Strength of passion is analogous to spice and loudness. The maximum of passion is not about attraction but consummation. It is about the end, not the journey. If the only thing you are interested in is the end, it crowds out what makes the journey enjoyable. The journey soon enough becomes short and unenjoyable.

The journey is the relationship. It is fostering the inter-relatedness of two people so that they find out what is enjoyable in the other person, what makes it worth the effort to hold open that space.

Sex is the 'end' that confirms all that has been discovered about why you love this person.

If you just want to jump 'to the end' it is like just wanting the hotness of a dish without any flavour. You may as well just drink chilli juice.

No Time for Attraction

Did you ever see the movie "Groundhog Day"? The Bill Murray character gets stuck in a time loop where he keeps re-living the same day over and over. He has some romantic-sexual feelings towards the Andie MacDowell character. At first he gets some enjoyment from trying to woo her. And gradually it works, but of course he has to start everyday from scratch. He becomes impatient, and wants to move on to a more sexual relationship. Eventually he tries to press himself on her more sexually and she reacts badly. From her perspective he has only just begun to be interested in her and tried to jump 'to the end' without having established a relationship. He didn't leave open that space and time for mutual attraction to work.

The same dynamics affect the pleasures of sexual attraction in general.

We can be inclined to think: if sexy is good, wouldn't more sexy be better?

Hey, can't we turn the dial up past '10'? Why can't I have it now? But the same thing happens. That which makes it pleasurable starts to be lost from sight. Why are men attracted to the sight of a sexy woman? The distinctive pleasure consists in the imagination and the emotion. But if you always just want to 'jump to the end', to physical sexual pleasure, the experience comes to an end.
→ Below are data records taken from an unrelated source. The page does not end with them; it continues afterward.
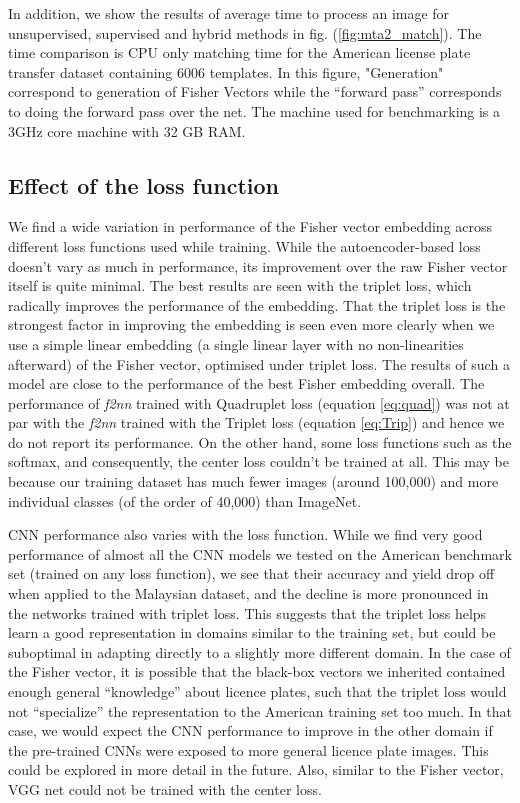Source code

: \documentclass[10pt,twocolumn,letterpaper]{article}
\begin{document}
    In addition, we show the results of average time to process an image for unsupervised, supervised and hybrid methods in fig. (\ref{fig:mta2_match}). The time comparison is CPU only matching time for the American license plate transfer dataset containing 6006 templates. In this figure, "Generation" correspond to generation of Fisher Vectors while the “forward pass” corresponds to doing the forward pass over the net. The machine used for benchmarking is a 3GHz core machine with 32 GB RAM. 

    \subsection{Effect of the loss function \label{sec:results:loss_fn}}
        We find a wide variation in performance of the Fisher vector embedding across different loss functions used while training. While the autoencoder-based loss doesn't vary as much in performance, its improvement over the raw Fisher vector itself is quite minimal. The best results are seen with the triplet loss, which radically improves the performance of the embedding. That the triplet loss is the strongest factor in improving the embedding is seen even more clearly when we use a simple linear embedding (a single linear layer with no non-linearities afterward) of the Fisher vector, optimised under triplet loss. The results of such a model are close to the performance of the best Fisher embedding overall. The performance of \emph{f2nn} trained with Quadruplet loss (equation \ref{eq:quad}) was not at par with the \emph{f2nn} trained with the Triplet loss (equation \ref{eq:Trip}) and hence we do not report its performance. On the other hand, some loss functions such as the softmax, and consequently, the center loss couldn't be trained at all.
        This may be because our training dataset has much fewer images (around 100,000) and more individual classes (of the order of 40,000) than ImageNet.
        
        CNN performance also varies with the loss function. While we find very good performance of almost all the CNN models we tested on the American benchmark set (trained on any loss function), we see that their accuracy and yield drop off when applied to the Malaysian dataset, and the decline is more pronounced in the networks trained with triplet loss. This suggests that the triplet loss helps learn a good representation in domains similar to the training set, but could be suboptimal in adapting directly to a slightly more different domain. In the case of the Fisher vector, it is possible that the black-box vectors we inherited contained enough general ``knowledge'' about licence plates, such that the triplet loss would not ``specialize'' the representation to the American training set too much. In that case, we would expect the CNN performance to improve in the other domain if the pre-trained CNNs were exposed to more general licence plate images. This could be explored in more detail in the future. Also, similar to the Fisher vector, VGG net could not be trained with the center loss.
        
\end{document}
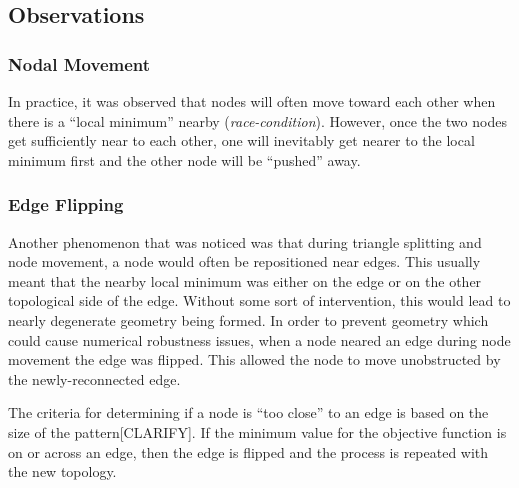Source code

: \subsection{Observations}
\subsubsection{Nodal Movement}
In practice, it was observed that nodes will often move toward each other
when there is a ``local minimum'' nearby ({\it race-condition}).
However, once the two nodes get sufficiently near to each other, one will
inevitably get nearer to the local minimum first and the other node will
be ``pushed'' away.

\subsubsection{Edge Flipping}
Another phenomenon that was noticed was that during triangle splitting
and node movement, a node would often be repositioned near edges. This
usually meant that the nearby local minimum was either on the edge or on 
the other topological side of the edge. Without some sort of intervention,
this would lead to nearly degenerate geometry being formed. In order to
prevent geometry which could cause numerical robustness issues, when a
node neared an edge during node movement the edge was flipped. This
allowed the node to move unobstructed by the newly-reconnected edge.

The criteria for determining if a node is ``too close'' to an edge is
based on the size of the pattern[CLARIFY]. If the minimum value for the
objective function is on or across an edge, then the edge is flipped and
the process is repeated with the new topology.
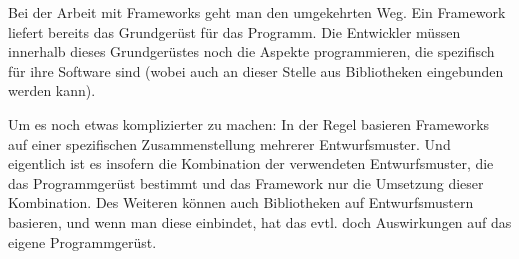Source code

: Bei der Arbeit  mit Frameworks geht man den umgekehrten Weg. Ein Framework liefert bereits das Grundgerüst für das Programm. Die Entwickler müssen innerhalb dieses Grundgerüstes noch die Aspekte programmieren, die spezifisch für ihre Software sind (wobei auch an dieser Stelle aus Bibliotheken eingebunden werden kann).

Um es noch etwas komplizierter zu machen: In der Regel basieren Frameworks auf einer spezifischen Zusammenstellung mehrerer Entwurfsmuster. Und eigentlich ist es insofern die Kombination der verwendeten Entwurfsmuster, die das Programmgerüst bestimmt und das Framework nur die Umsetzung dieser Kombination. Des Weiteren können auch Bibliotheken auf Entwurfsmustern basieren, und wenn man diese einbindet, hat das evtl. doch Auswirkungen auf das eigene Programmgerüst.
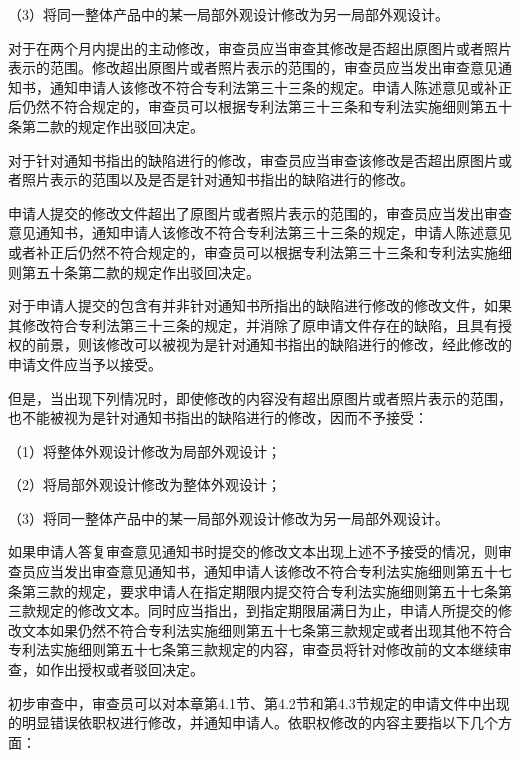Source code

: {\setlength{\parindent}{17.1bp}（3）将同一整体产品中的某一局部外观设计修改为另一局部外观设计。\par}

对于在两个月内提出的主动修改，审查员应当审查其修改是否超出原图片或者照片表示的范围。修改超出原图片或者照片表示的范围的，审查员应当发出审查意见通知书，通知申请人该修改不符合专利法第三十三条的规定。申请人陈述意见或补正后仍然不符合规定的，审查员可以根据专利法第三十三条和专利法实施细则第五十条第二款的规定作出驳回决定。

对于针对通知书指出的缺陷进行的修改，审查员应当审查该修改是否超出原图片或者照片表示的范围以及是否是针对通知书指出的缺陷进行的修改。

申请人提交的修改文件超出了原图片或者照片表示的范围的，审查员应当发出审查意见通知书，通知申请人该修改不符合专利法第三十三条的规定，申请人陈述意见或者补正后仍然不符合规定的，审查员可以根据专利法第三十三条和专利法实施细则第五十条第二款的规定作出驳回决定。

对于申请人提交的包含有并非针对通知书所指出的缺陷进行修改的修改文件，如果其修改符合专利法第三十三条的规定，并消除了原申请文件存在的缺陷，且具有授权的前景，则该修改可以被视为是针对通知书指出的缺陷进行的修改，经此修改的申请文件应当予以接受。

但是，当出现下列情况时，即使修改的内容没有超出原图片或者照片表示的范围，也不能被视为是针对通知书指出的缺陷进行的修改，因而不予接受：

{\setlength{\parindent}{17.1bp}（1）将整体外观设计修改为局部外观设计；\par}

{\setlength{\parindent}{17.1bp}（2）将局部外观设计修改为整体外观设计；\par}

{\setlength{\parindent}{17.1bp}（3）将同一整体产品中的某一局部外观设计修改为另一局部外观设计。\par}

如果申请人答复审查意见通知书时提交的修改文本出现上述不予接受的情况，则审查员应当发出审查意见通知书，通知申请人该修改不符合专利法实施细则第五十七条第三款的规定，要求申请人在指定期限内提交符合专利法实施细则第五十七条第三款规定的修改文本。同时应当指出，到指定期限届满日为止，申请人所提交的修改文本如果仍然不符合专利法实施细则第五十七条第三款规定或者出现其他不符合专利法实施细则第五十七条第三款规定的内容，审查员将针对修改前的文本继续审查，如作出授权或者驳回决定。

初步审查中，审查员可以对本章第4.1节、第4.2节和第4.3节规定的申请文件中出现的明显错误依职权进行修改，并通知申请人。依职权修改的内容主要指以下几个方面：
However, attraction only works in that space if it is 'held open'.

If your sense of sexual pleasure is only of something physical, there is little scope for the enjoyment of 'sexiness'. Women's efforts to be attractive will be lost on you, seeming to be only brief impediments to what you really want. But what are women hoping for by being attractive? Are they looking to be rushed off to bed? Not usually. Perhaps eventually. But there is a space in between in which a relationship needs to be established.

Too Sexy to Feel?

Pleasure depends on emotion. Without emotion pleasure is just sensation. It is like friction.

As long as it causes heat who cares what two things you rub together?

But it is an empty heat. What is it that enables a 'full' heat?

It is the meaningfulness of what is enjoyed. It is what engages emotion and deeper feeling. It is this depth that is the reward for holding open that space which enables the richness of the flavour to be experienced.

Being satisfied only with sex as sensation is the equivalent of being satisfied with heat and no flavour, or loudness and no music. Sure, you feel something, but it is 'feeling' evacuated of meaningfulness. You have less and less reason to 'hold open that space' in which you could discover what makes sex something relational, and because of that, truly pleasurable.

It is interesting in this regard that in our times, of hookup culture and casual sex, that there has been a great diminishment in the cultivation of attraction-behaviour between the sexes. Dating and romance disappear, as does a lot of the cultivation of feminine attractiveness. 'Sexiness' replaces beauty but many of the forms of supposed sexiness are either drab or garish. Extremes replace a sophisticated middle ground.

We end up with so much that is 'too sexy to feel'.

That is, there is sensation but little feeling in the full sense. There are lots of things that look like they are supposed to be sexy but they have less effect than intended. We lose traction on the feeling of the sexual, because we've turned up the dial too far on 'sexiness'. But when you do that, like music that's too loud, you can't even tell whether it's actually enjoyable or not. The subtleties and distinctions that could make it work are lost in the blare of obviousness.